Albany Med physicians and researchers working to integrate laboratory discoveries into improved patient care brought together experts from around the country last month to explore innovative and collaborative approaches to cancer treatment.
“Cancer will not be cured by the clinician alone or the basic researcher alone,” said C. Michael DiPersio, PhD, a professor who studies the genetics of breast cancer at the Center for Cell Biology and Cancer Research at Albany Medical College. “We work together to find cures and develop better treatments for cancer patients. At Albany Med, we are mindful of that every day.”
Topics discussed at the 7th Annual Translational Oncology Research Symposium hosted by Albany Medical College and New York Oncology Hematology, P.C. (NYOH) included the latest trends in genetic and pathologic perspectives, targeted therapies, stem cell research, orthopaedic oncology and surgical advances.
Over the years, these gatherings have led to “robust research collaborations,” said Karen Tedesco, MD, CME director for NYOH and co-chair of the symposium. She cited research examining new molecular targets and immunotherapeutic approaches to treating kidney cancer being conducted by David Shaffer, MD, of NYOH and Ronald Kaufman, MD, of Albany Med and the Urological Institute of Northeastern New York.

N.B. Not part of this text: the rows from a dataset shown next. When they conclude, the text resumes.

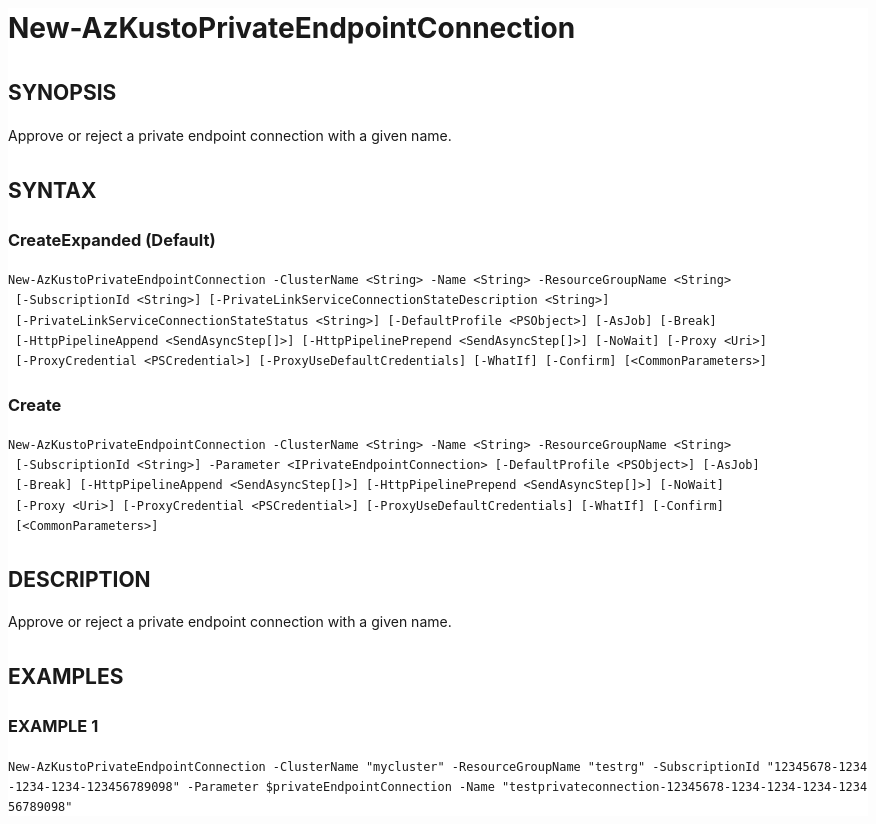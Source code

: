 ﻿---
external help file: Az.Kusto-help.xml
Module Name: Az.Kusto
online version: https://docs.microsoft.com/powershell/module/az.kusto/new-azkustoprivateendpointconnection
schema: 2.0.0
---

# New-AzKustoPrivateEndpointConnection

## SYNOPSIS
Approve or reject a private endpoint connection with a given name.

## SYNTAX

### CreateExpanded (Default)
```
New-AzKustoPrivateEndpointConnection -ClusterName <String> -Name <String> -ResourceGroupName <String>
 [-SubscriptionId <String>] [-PrivateLinkServiceConnectionStateDescription <String>]
 [-PrivateLinkServiceConnectionStateStatus <String>] [-DefaultProfile <PSObject>] [-AsJob] [-Break]
 [-HttpPipelineAppend <SendAsyncStep[]>] [-HttpPipelinePrepend <SendAsyncStep[]>] [-NoWait] [-Proxy <Uri>]
 [-ProxyCredential <PSCredential>] [-ProxyUseDefaultCredentials] [-WhatIf] [-Confirm] [<CommonParameters>]
```

### Create
```
New-AzKustoPrivateEndpointConnection -ClusterName <String> -Name <String> -ResourceGroupName <String>
 [-SubscriptionId <String>] -Parameter <IPrivateEndpointConnection> [-DefaultProfile <PSObject>] [-AsJob]
 [-Break] [-HttpPipelineAppend <SendAsyncStep[]>] [-HttpPipelinePrepend <SendAsyncStep[]>] [-NoWait]
 [-Proxy <Uri>] [-ProxyCredential <PSCredential>] [-ProxyUseDefaultCredentials] [-WhatIf] [-Confirm]
 [<CommonParameters>]
```

## DESCRIPTION
Approve or reject a private endpoint connection with a given name.

## EXAMPLES

### EXAMPLE 1
```
New-AzKustoPrivateEndpointConnection -ClusterName "mycluster" -ResourceGroupName "testrg" -SubscriptionId "12345678-1234-1234-1234-123456789098" -Parameter $privateEndpointConnection -Name "testprivateconnection-12345678-1234-1234-1234-123456789098"
```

Lajos Pusztai, MD, co-director of the Cancer Genetics and Genomics Research Program at Yale Cancer Center and co-author with Albany Med’s Jeffrey Ross, MD, of a study that characterizes alterations across 287 cancer-related genes, said cancer care is undergoing a fundamental shift toward treating patients based on the specific molecular drivers of their individual disease. “Not all breast cancer or lung cancer is the same,” he said.
Dr. Ross, chair of the Department of Pathology and Laboratory Medicine, said the drive to help current patients gives a sense of urgency to the work.
“We’re working together to find clues to help each person now,” he said.